== RECORDS TO USE

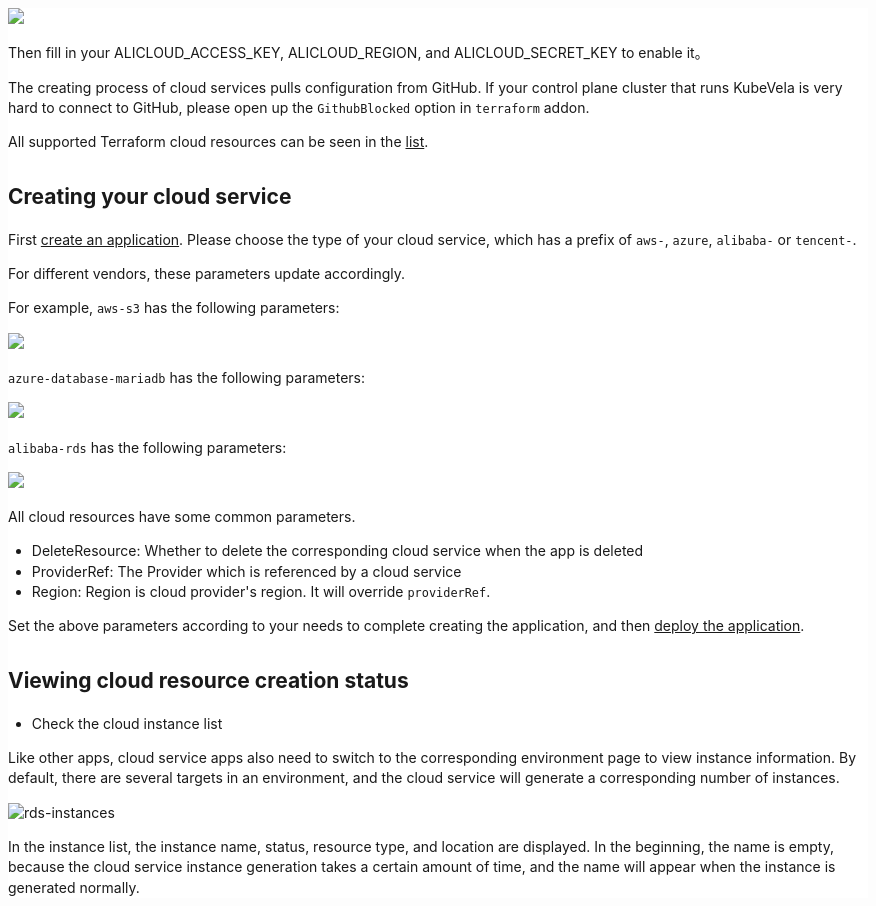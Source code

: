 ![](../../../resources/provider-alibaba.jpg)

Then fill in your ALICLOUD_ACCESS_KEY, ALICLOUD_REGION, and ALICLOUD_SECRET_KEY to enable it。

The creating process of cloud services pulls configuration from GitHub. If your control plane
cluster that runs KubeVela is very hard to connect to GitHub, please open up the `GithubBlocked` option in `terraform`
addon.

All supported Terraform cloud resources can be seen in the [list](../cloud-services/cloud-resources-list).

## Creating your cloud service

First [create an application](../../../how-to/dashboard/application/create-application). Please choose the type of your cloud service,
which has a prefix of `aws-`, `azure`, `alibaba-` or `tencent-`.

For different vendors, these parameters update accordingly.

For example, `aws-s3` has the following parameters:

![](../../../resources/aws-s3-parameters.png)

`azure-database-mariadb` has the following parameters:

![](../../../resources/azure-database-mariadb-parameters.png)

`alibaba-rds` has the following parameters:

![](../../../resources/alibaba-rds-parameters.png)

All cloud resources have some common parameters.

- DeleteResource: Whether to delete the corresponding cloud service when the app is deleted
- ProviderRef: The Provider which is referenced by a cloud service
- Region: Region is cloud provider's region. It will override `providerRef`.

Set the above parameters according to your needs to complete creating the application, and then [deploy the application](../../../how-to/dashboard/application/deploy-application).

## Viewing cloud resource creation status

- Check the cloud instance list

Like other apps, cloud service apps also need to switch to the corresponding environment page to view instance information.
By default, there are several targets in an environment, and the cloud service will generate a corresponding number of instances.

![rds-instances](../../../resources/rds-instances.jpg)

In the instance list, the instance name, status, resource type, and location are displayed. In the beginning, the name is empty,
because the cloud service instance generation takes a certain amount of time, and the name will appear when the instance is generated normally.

====

AIM OF THE TASK:
You need to restate all of the entries above exactly and leave the pictures behind.

REPLY TO THE EXERCISE:
Source code

: ![](../../../resources/provider-alibaba.jpg)

Then fill in your ALICLOUD_ACCESS_KEY, ALICLOUD_REGION, and ALICLOUD_SECRET_KEY to enable it。

The creating process of cloud services pulls configuration from GitHub. If your control plane
cluster that runs KubeVela is very hard to connect to GitHub, please open up the `GithubBlocked` option in `terraform`
addon.

All supported Terraform cloud resources can be seen in the [list](../cloud-services/cloud-resources-list).

## Creating your cloud service

First [create an application](../../../how-to/dashboard/application/create-application). Please choose the type of your cloud service,
which has a prefix of `aws-`, `azure`, `alibaba-` or `tencent-`.

For different vendors, these parameters update accordingly.

For example, `aws-s3` has the following parameters:

![](../../../resources/aws-s3-parameters.png)

`azure-database-mariadb` has the following parameters:

![](../../../resources/azure-database-mariadb-parameters.png)

`alibaba-rds` has the following parameters:

![](../../../resources/alibaba-rds-parameters.png)

All cloud resources have some common parameters.

- DeleteResource: Whether to delete the corresponding cloud service when the app is deleted
- ProviderRef: The Provider which is referenced by a cloud service
- Region: Region is cloud provider's region. It will override `providerRef`.

Set the above parameters according to your needs to complete creating the application, and then [deploy the application](../../../how-to/dashboard/application/deploy-application).

## Viewing cloud resource creation status

- Check the cloud instance list

Like other apps, cloud service apps also need to switch to the corresponding environment page to view instance information.
By default, there are several targets in an environment, and the cloud service will generate a corresponding number of instances.

![rds-instances](../../../resources/rds-instances.jpg)

In the instance list, the instance name, status, resource type, and location are displayed. In the beginning, the name is empty,
because the cloud service instance generation takes a certain amount of time, and the name will appear when the instance is generated normally.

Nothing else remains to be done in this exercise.